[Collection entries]
• • • • • • •

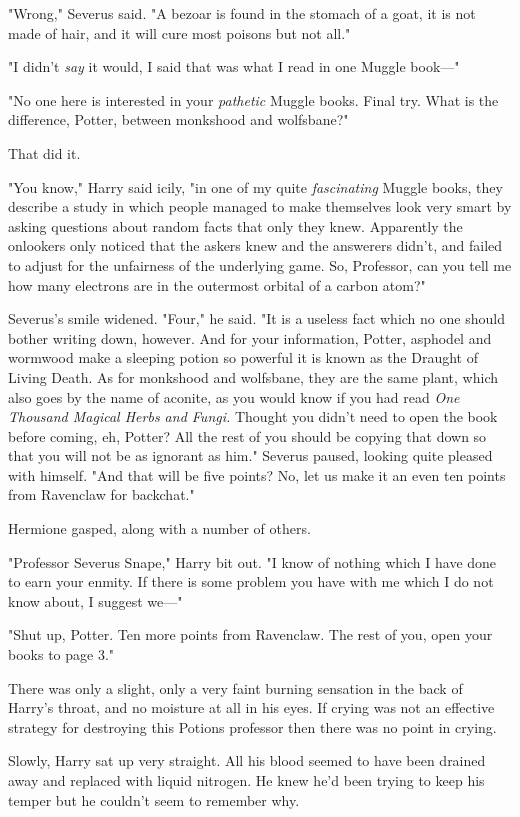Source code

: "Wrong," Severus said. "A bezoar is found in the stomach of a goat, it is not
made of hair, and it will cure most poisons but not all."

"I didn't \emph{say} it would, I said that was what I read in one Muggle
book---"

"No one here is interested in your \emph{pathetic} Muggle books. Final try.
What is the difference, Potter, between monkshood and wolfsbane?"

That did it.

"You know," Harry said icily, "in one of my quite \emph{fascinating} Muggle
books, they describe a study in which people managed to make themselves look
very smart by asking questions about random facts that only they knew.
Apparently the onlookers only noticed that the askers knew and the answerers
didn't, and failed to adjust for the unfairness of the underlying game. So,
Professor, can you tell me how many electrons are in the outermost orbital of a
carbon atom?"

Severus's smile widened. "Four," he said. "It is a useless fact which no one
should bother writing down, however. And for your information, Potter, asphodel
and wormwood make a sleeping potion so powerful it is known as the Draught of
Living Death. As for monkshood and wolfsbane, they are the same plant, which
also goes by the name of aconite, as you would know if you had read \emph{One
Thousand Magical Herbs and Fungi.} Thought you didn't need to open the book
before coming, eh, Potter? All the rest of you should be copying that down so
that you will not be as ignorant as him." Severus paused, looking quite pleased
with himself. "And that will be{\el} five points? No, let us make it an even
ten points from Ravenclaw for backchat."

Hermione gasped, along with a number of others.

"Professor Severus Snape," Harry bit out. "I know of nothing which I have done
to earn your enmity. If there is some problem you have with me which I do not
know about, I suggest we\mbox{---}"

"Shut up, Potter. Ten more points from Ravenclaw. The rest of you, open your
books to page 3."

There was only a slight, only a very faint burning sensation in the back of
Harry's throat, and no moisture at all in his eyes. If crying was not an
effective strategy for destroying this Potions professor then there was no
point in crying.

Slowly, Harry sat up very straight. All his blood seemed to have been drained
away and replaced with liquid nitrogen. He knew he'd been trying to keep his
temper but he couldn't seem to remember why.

• • • • • • •

> **What is required**:
With the pictures left aside, write out all of the records above exactly.

> **Task answer**:
Source code

: "Wrong," Severus said. "A bezoar is found in the stomach of a goat, it is not
made of hair, and it will cure most poisons but not all."

"I didn't \emph{say} it would, I said that was what I read in one Muggle
book---"

"No one here is interested in your \emph{pathetic} Muggle books. Final try.
What is the difference, Potter, between monkshood and wolfsbane?"

That did it.

"You know," Harry said icily, "in one of my quite \emph{fascinating} Muggle
books, they describe a study in which people managed to make themselves look
very smart by asking questions about random facts that only they knew.
Apparently the onlookers only noticed that the askers knew and the answerers
didn't, and failed to adjust for the unfairness of the underlying game. So,
Professor, can you tell me how many electrons are in the outermost orbital of a
carbon atom?"

Severus's smile widened. "Four," he said. "It is a useless fact which no one
should bother writing down, however. And for your information, Potter, asphodel
and wormwood make a sleeping potion so powerful it is known as the Draught of
Living Death. As for monkshood and wolfsbane, they are the same plant, which
also goes by the name of aconite, as you would know if you had read \emph{One
Thousand Magical Herbs and Fungi.} Thought you didn't need to open the book
before coming, eh, Potter? All the rest of you should be copying that down so
that you will not be as ignorant as him." Severus paused, looking quite pleased
with himself. "And that will be{\el} five points? No, let us make it an even
ten points from Ravenclaw for backchat."

Hermione gasped, along with a number of others.

"Professor Severus Snape," Harry bit out. "I know of nothing which I have done
to earn your enmity. If there is some problem you have with me which I do not
know about, I suggest we\mbox{---}"

"Shut up, Potter. Ten more points from Ravenclaw. The rest of you, open your
books to page 3."

There was only a slight, only a very faint burning sensation in the back of
Harry's throat, and no moisture at all in his eyes. If crying was not an
effective strategy for destroying this Potions professor then there was no
point in crying.

Slowly, Harry sat up very straight. All his blood seemed to have been drained
away and replaced with liquid nitrogen. He knew he'd been trying to keep his
temper but he couldn't seem to remember why.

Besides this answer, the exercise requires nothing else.